- **Problem details**
Go through the data below and repeat it exactly, skipping each picture.

═══ Study material

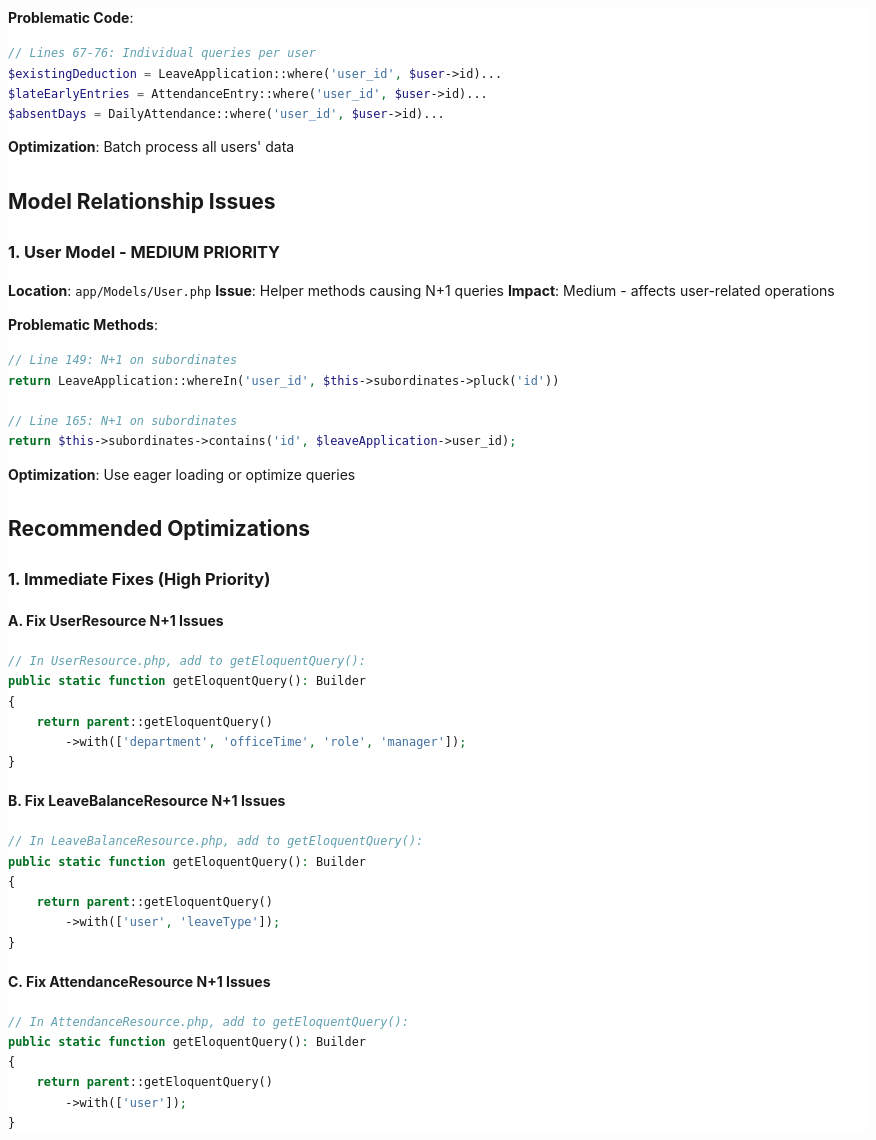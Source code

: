 **Problematic Code**:
```php
// Lines 67-76: Individual queries per user
$existingDeduction = LeaveApplication::where('user_id', $user->id)...
$lateEarlyEntries = AttendanceEntry::where('user_id', $user->id)...
$absentDays = DailyAttendance::where('user_id', $user->id)...
```

**Optimization**: Batch process all users' data

## Model Relationship Issues

### 1. **User Model - MEDIUM PRIORITY**
**Location**: `app/Models/User.php`
**Issue**: Helper methods causing N+1 queries
**Impact**: Medium - affects user-related operations

**Problematic Methods**:
```php
// Line 149: N+1 on subordinates
return LeaveApplication::whereIn('user_id', $this->subordinates->pluck('id'))

// Line 165: N+1 on subordinates  
return $this->subordinates->contains('id', $leaveApplication->user_id);
```

**Optimization**: Use eager loading or optimize queries

## Recommended Optimizations

### 1. **Immediate Fixes (High Priority)**

#### A. Fix UserResource N+1 Issues
```php
// In UserResource.php, add to getEloquentQuery():
public static function getEloquentQuery(): Builder
{
    return parent::getEloquentQuery()
        ->with(['department', 'officeTime', 'role', 'manager']);
}
```

#### B. Fix LeaveBalanceResource N+1 Issues
```php
// In LeaveBalanceResource.php, add to getEloquentQuery():
public static function getEloquentQuery(): Builder
{
    return parent::getEloquentQuery()
        ->with(['user', 'leaveType']);
}
```

#### C. Fix AttendanceResource N+1 Issues
```php
// In AttendanceResource.php, add to getEloquentQuery():
public static function getEloquentQuery(): Builder
{
    return parent::getEloquentQuery()
        ->with(['user']);
}
```
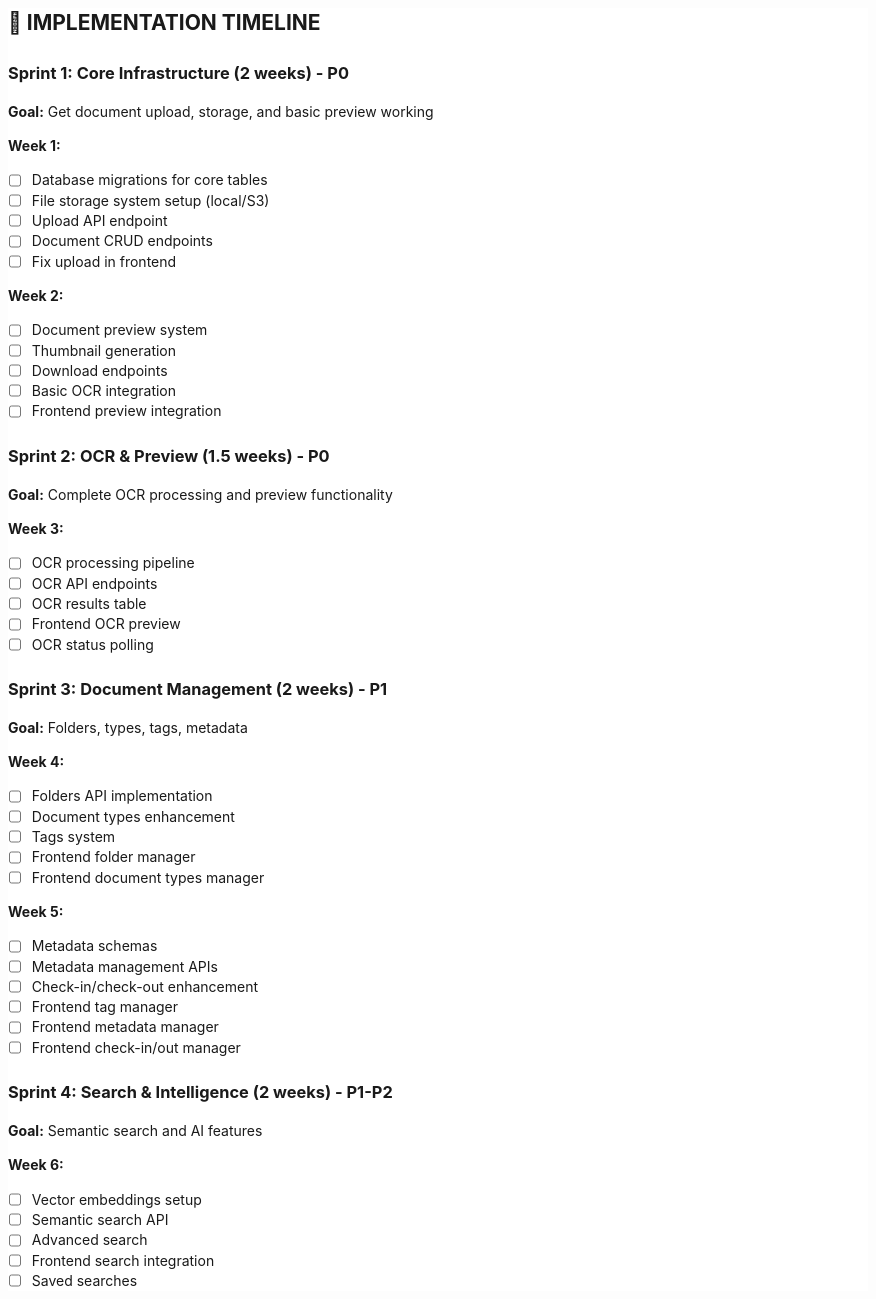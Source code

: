 ## 📅 IMPLEMENTATION TIMELINE

### Sprint 1: Core Infrastructure (2 weeks) - P0
**Goal:** Get document upload, storage, and basic preview working

**Week 1:**
- [ ] Database migrations for core tables
- [ ] File storage system setup (local/S3)
- [ ] Upload API endpoint
- [ ] Document CRUD endpoints
- [ ] Fix upload in frontend

**Week 2:**
- [ ] Document preview system
- [ ] Thumbnail generation
- [ ] Download endpoints
- [ ] Basic OCR integration
- [ ] Frontend preview integration

### Sprint 2: OCR & Preview (1.5 weeks) - P0
**Goal:** Complete OCR processing and preview functionality

**Week 3:**
- [ ] OCR processing pipeline
- [ ] OCR API endpoints
- [ ] OCR results table
- [ ] Frontend OCR preview
- [ ] OCR status polling

### Sprint 3: Document Management (2 weeks) - P1
**Goal:** Folders, types, tags, metadata

**Week 4:**
- [ ] Folders API implementation
- [ ] Document types enhancement
- [ ] Tags system
- [ ] Frontend folder manager
- [ ] Frontend document types manager

**Week 5:**
- [ ] Metadata schemas
- [ ] Metadata management APIs
- [ ] Check-in/check-out enhancement
- [ ] Frontend tag manager
- [ ] Frontend metadata manager
- [ ] Frontend check-in/out manager

### Sprint 4: Search & Intelligence (2 weeks) - P1-P2
**Goal:** Semantic search and AI features

**Week 6:**
- [ ] Vector embeddings setup
- [ ] Semantic search API
- [ ] Advanced search
- [ ] Frontend search integration
- [ ] Saved searches
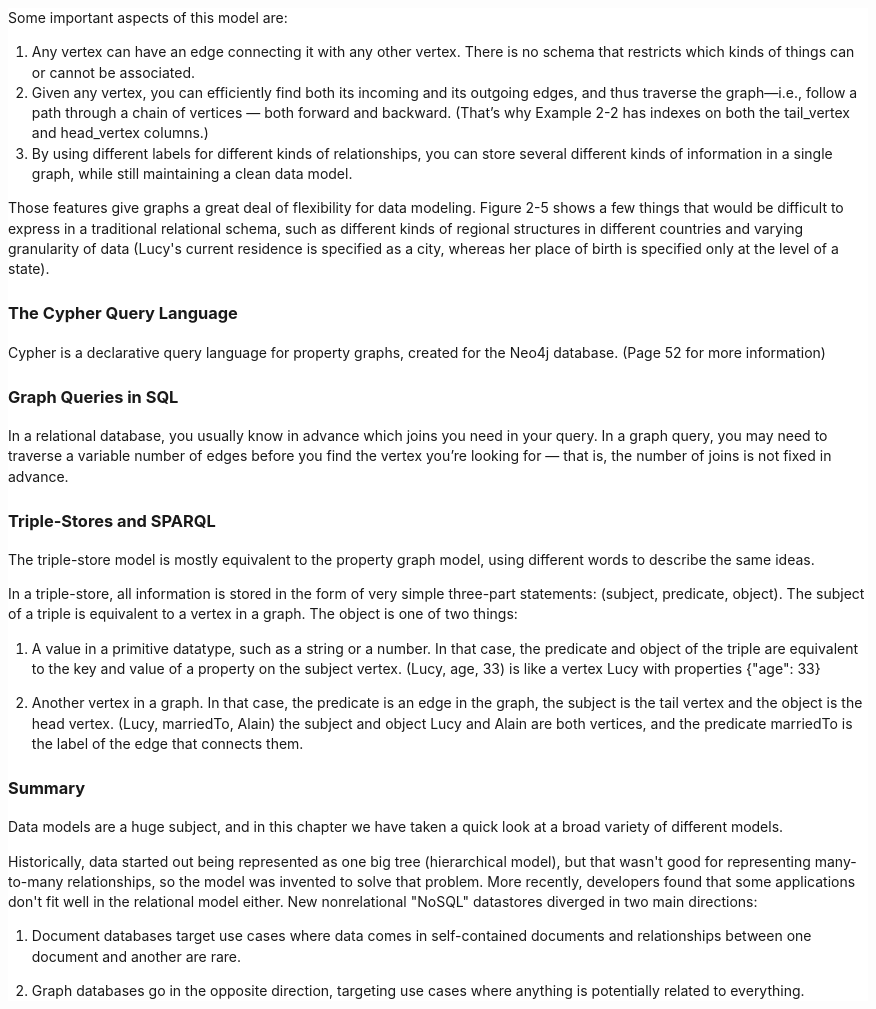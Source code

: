 Some important aspects of this model are:

1. Any vertex can have an edge connecting it with any other vertex. There is no schema that restricts which kinds of things can or cannot be associated.
2. Given any vertex, you can efficiently find both its incoming and its outgoing edges, and thus traverse the graph—i.e., follow a path through a chain of vertices — both forward and backward. (That’s why Example 2-2 has indexes on both the tail_vertex and head_vertex columns.)
3. By using different labels for different kinds of relationships, you can store several different kinds of information in a single graph, while still maintaining a clean data model.

Those features give graphs a great deal of flexibility for data modeling. Figure 2-5 shows a few things that would be difficult to express in a traditional relational schema, such as different kinds of regional structures in different countries and varying granularity of data (Lucy's current residence is specified as a city, whereas her place of birth is specified only at the level of a state).

### The Cypher Query Language
Cypher is a declarative query language for property graphs, created for the Neo4j database. (Page 52 for more information)

### Graph Queries in SQL
In a relational database, you usually know in advance which joins you need in your query. In a graph query, you may need to traverse a variable number of edges before you find the vertex you’re looking for — that is, the number of joins is not fixed in advance.

### Triple-Stores and SPARQL
The triple-store model is mostly equivalent to the property graph model, using different words to describe the same ideas.

In a triple-store, all information is stored in the form of very simple three-part statements: (subject, predicate, object). The subject of a triple is equivalent to a vertex in a graph. The object is one of two things:

1. A value in a primitive datatype, such as a string or a number. In that case, the predicate and object of the triple are equivalent to the key and value of a property on the subject vertex. (Lucy, age, 33) is like a vertex Lucy with properties {"age": 33}

2. Another vertex in a graph. In that case, the predicate is an edge in the graph, the subject is the tail vertex and the object is the head vertex. (Lucy, marriedTo, Alain) the subject and object Lucy and Alain are both vertices, and the predicate marriedTo is the label of the edge that connects them.

### Summary
Data models are a huge subject, and in this chapter we have taken a quick look at a broad variety of different models.

Historically, data started out being represented as one big tree (hierarchical model), but that wasn't good for representing many-to-many relationships, so the model was invented to solve that problem. More recently, developers found that some applications don't fit well in the relational model either. New nonrelational "NoSQL" datastores diverged in two main directions:

1. Document databases target use cases where data comes in self-contained documents and relationships between one document and another are rare.

2. Graph databases go in the opposite direction, targeting use cases where anything is potentially related to everything.
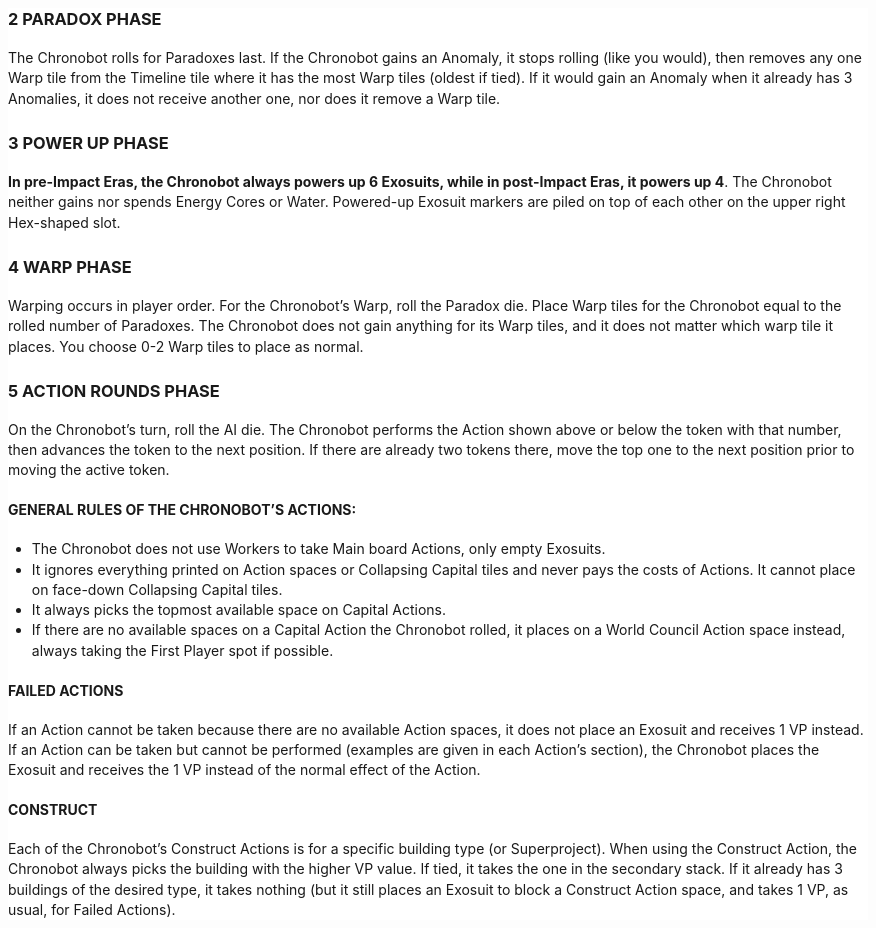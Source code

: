 ### 2 PARADOX PHASE

The Chronobot rolls for Paradoxes last. If the Chronobot gains an Anomaly, it stops rolling (like you would), then removes any one Warp tile from the Timeline tile where it has the most Warp tiles (oldest if tied). If it would gain an Anomaly when it already has 3 Anomalies, it does not receive another one, nor does it remove a Warp tile.

### 3 POWER UP PHASE

**In pre-Impact Eras, the Chronobot always powers up 6 Exosuits, while in post-Impact Eras, it powers up 4**. The Chronobot neither gains nor spends Energy Cores or Water. Powered-up Exosuit markers are piled on top of each other on the upper right Hex-shaped slot.

### 4 WARP PHASE

Warping occurs in player order. For the Chronobot’s Warp, roll the Paradox die. Place Warp tiles for the Chronobot equal to the rolled number of Paradoxes. The Chronobot does not gain anything for its Warp tiles, and it does not matter which warp tile it places. You choose 0-2 Warp tiles to place as normal.

### 5 ACTION ROUNDS PHASE

On the Chronobot’s turn, roll the AI die. The Chronobot
performs the Action shown above or below the token
with that number, then advances the token to the
next position. If there are already two tokens there,
move the top one to the next position prior to moving
the active token.

#### GENERAL RULES OF THE CHRONOBOT’S ACTIONS:

* The Chronobot does not use Workers to take Main board Actions, only empty Exosuits.
* It ignores everything printed on Action spaces or Collapsing Capital tiles and never pays the costs of Actions. It cannot place on face-down Collapsing Capital tiles.
* It always picks the topmost available space on Capital Actions.
* If there are no available spaces on a Capital Action the Chronobot rolled, it places on a World Council Action space instead, always taking the First Player spot if possible.

#### FAILED ACTIONS

If an Action cannot be taken because there are no available Action spaces, it does not place an Exosuit and receives 1 VP instead. If an Action can be taken but cannot be performed (examples are given in each Action’s section), the Chronobot places the Exosuit and receives the 1 VP instead of the normal effect of the Action.

#### CONSTRUCT

Each of the Chronobot’s Construct Actions is for a specific building type (or Superproject). When using the Construct Action, the Chronobot always picks the building with the higher VP value. If tied, it takes the one in the secondary stack. If it already has 3 buildings of the desired type, it takes nothing (but it still places an Exosuit to block a Construct Action space, and takes 1 VP, as usual, for Failed Actions).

══════

- **Task output**
Source code

: **Problematic Code**:
```php
// Lines 67-76: Individual queries per user
$existingDeduction = LeaveApplication::where('user_id', $user->id)...
$lateEarlyEntries = AttendanceEntry::where('user_id', $user->id)...
$absentDays = DailyAttendance::where('user_id', $user->id)...
```

**Optimization**: Batch process all users' data

## Model Relationship Issues

### 1. **User Model - MEDIUM PRIORITY**
**Location**: `app/Models/User.php`
**Issue**: Helper methods causing N+1 queries
**Impact**: Medium - affects user-related operations

**Problematic Methods**:
```php
// Line 149: N+1 on subordinates
return LeaveApplication::whereIn('user_id', $this->subordinates->pluck('id'))

// Line 165: N+1 on subordinates  
return $this->subordinates->contains('id', $leaveApplication->user_id);
```

**Optimization**: Use eager loading or optimize queries

## Recommended Optimizations

### 1. **Immediate Fixes (High Priority)**

#### A. Fix UserResource N+1 Issues
```php
// In UserResource.php, add to getEloquentQuery():
public static function getEloquentQuery(): Builder
{
    return parent::getEloquentQuery()
        ->with(['department', 'officeTime', 'role', 'manager']);
}
```

#### B. Fix LeaveBalanceResource N+1 Issues
```php
// In LeaveBalanceResource.php, add to getEloquentQuery():
public static function getEloquentQuery(): Builder
{
    return parent::getEloquentQuery()
        ->with(['user', 'leaveType']);
}
```

#### C. Fix AttendanceResource N+1 Issues
```php
// In AttendanceResource.php, add to getEloquentQuery():
public static function getEloquentQuery(): Builder
{
    return parent::getEloquentQuery()
        ->with(['user']);
}
```
Source code

: ## 📅 IMPLEMENTATION TIMELINE

### Sprint 1: Core Infrastructure (2 weeks) - P0
**Goal:** Get document upload, storage, and basic preview working

**Week 1:**
- [ ] Database migrations for core tables
- [ ] File storage system setup (local/S3)
- [ ] Upload API endpoint
- [ ] Document CRUD endpoints
- [ ] Fix upload in frontend

**Week 2:**
- [ ] Document preview system
- [ ] Thumbnail generation
- [ ] Download endpoints
- [ ] Basic OCR integration
- [ ] Frontend preview integration

### Sprint 2: OCR & Preview (1.5 weeks) - P0
**Goal:** Complete OCR processing and preview functionality

**Week 3:**
- [ ] OCR processing pipeline
- [ ] OCR API endpoints
- [ ] OCR results table
- [ ] Frontend OCR preview
- [ ] OCR status polling

### Sprint 3: Document Management (2 weeks) - P1
**Goal:** Folders, types, tags, metadata

**Week 4:**
- [ ] Folders API implementation
- [ ] Document types enhancement
- [ ] Tags system
- [ ] Frontend folder manager
- [ ] Frontend document types manager

**Week 5:**
- [ ] Metadata schemas
- [ ] Metadata management APIs
- [ ] Check-in/check-out enhancement
- [ ] Frontend tag manager
- [ ] Frontend metadata manager
- [ ] Frontend check-in/out manager

### Sprint 4: Search & Intelligence (2 weeks) - P1-P2
**Goal:** Semantic search and AI features

**Week 6:**
- [ ] Vector embeddings setup
- [ ] Semantic search API
- [ ] Advanced search
- [ ] Frontend search integration
- [ ] Saved searches
Source code

: Some important aspects of this model are:

1. Any vertex can have an edge connecting it with any other vertex. There is no schema that restricts which kinds of things can or cannot be associated.
2. Given any vertex, you can efficiently find both its incoming and its outgoing edges, and thus traverse the graph—i.e., follow a path through a chain of vertices — both forward and backward. (That’s why Example 2-2 has indexes on both the tail_vertex and head_vertex columns.)
3. By using different labels for different kinds of relationships, you can store several different kinds of information in a single graph, while still maintaining a clean data model.

Those features give graphs a great deal of flexibility for data modeling. Figure 2-5 shows a few things that would be difficult to express in a traditional relational schema, such as different kinds of regional structures in different countries and varying granularity of data (Lucy's current residence is specified as a city, whereas her place of birth is specified only at the level of a state).

### The Cypher Query Language
Cypher is a declarative query language for property graphs, created for the Neo4j database. (Page 52 for more information)

### Graph Queries in SQL
In a relational database, you usually know in advance which joins you need in your query. In a graph query, you may need to traverse a variable number of edges before you find the vertex you’re looking for — that is, the number of joins is not fixed in advance.

### Triple-Stores and SPARQL
The triple-store model is mostly equivalent to the property graph model, using different words to describe the same ideas.

In a triple-store, all information is stored in the form of very simple three-part statements: (subject, predicate, object). The subject of a triple is equivalent to a vertex in a graph. The object is one of two things:

1. A value in a primitive datatype, such as a string or a number. In that case, the predicate and object of the triple are equivalent to the key and value of a property on the subject vertex. (Lucy, age, 33) is like a vertex Lucy with properties {"age": 33}

2. Another vertex in a graph. In that case, the predicate is an edge in the graph, the subject is the tail vertex and the object is the head vertex. (Lucy, marriedTo, Alain) the subject and object Lucy and Alain are both vertices, and the predicate marriedTo is the label of the edge that connects them.

### Summary
Data models are a huge subject, and in this chapter we have taken a quick look at a broad variety of different models.

Historically, data started out being represented as one big tree (hierarchical model), but that wasn't good for representing many-to-many relationships, so the model was invented to solve that problem. More recently, developers found that some applications don't fit well in the relational model either. New nonrelational "NoSQL" datastores diverged in two main directions:

1. Document databases target use cases where data comes in self-contained documents and relationships between one document and another are rare.

2. Graph databases go in the opposite direction, targeting use cases where anything is potentially related to everything.
Source code

: ### 2 PARADOX PHASE

The Chronobot rolls for Paradoxes last. If the Chronobot gains an Anomaly, it stops rolling (like you would), then removes any one Warp tile from the Timeline tile where it has the most Warp tiles (oldest if tied). If it would gain an Anomaly when it already has 3 Anomalies, it does not receive another one, nor does it remove a Warp tile.

### 3 POWER UP PHASE

**In pre-Impact Eras, the Chronobot always powers up 6 Exosuits, while in post-Impact Eras, it powers up 4**. The Chronobot neither gains nor spends Energy Cores or Water. Powered-up Exosuit markers are piled on top of each other on the upper right Hex-shaped slot.

### 4 WARP PHASE

Warping occurs in player order. For the Chronobot’s Warp, roll the Paradox die. Place Warp tiles for the Chronobot equal to the rolled number of Paradoxes. The Chronobot does not gain anything for its Warp tiles, and it does not matter which warp tile it places. You choose 0-2 Warp tiles to place as normal.

### 5 ACTION ROUNDS PHASE

On the Chronobot’s turn, roll the AI die. The Chronobot
performs the Action shown above or below the token
with that number, then advances the token to the
next position. If there are already two tokens there,
move the top one to the next position prior to moving
the active token.

#### GENERAL RULES OF THE CHRONOBOT’S ACTIONS:

* The Chronobot does not use Workers to take Main board Actions, only empty Exosuits.
* It ignores everything printed on Action spaces or Collapsing Capital tiles and never pays the costs of Actions. It cannot place on face-down Collapsing Capital tiles.
* It always picks the topmost available space on Capital Actions.
* If there are no available spaces on a Capital Action the Chronobot rolled, it places on a World Council Action space instead, always taking the First Player spot if possible.

#### FAILED ACTIONS

If an Action cannot be taken because there are no available Action spaces, it does not place an Exosuit and receives 1 VP instead. If an Action can be taken but cannot be performed (examples are given in each Action’s section), the Chronobot places the Exosuit and receives the 1 VP instead of the normal effect of the Action.

#### CONSTRUCT

Each of the Chronobot’s Construct Actions is for a specific building type (or Superproject). When using the Construct Action, the Chronobot always picks the building with the higher VP value. If tied, it takes the one in the secondary stack. If it already has 3 buildings of the desired type, it takes nothing (but it still places an Exosuit to block a Construct Action space, and takes 1 VP, as usual, for Failed Actions).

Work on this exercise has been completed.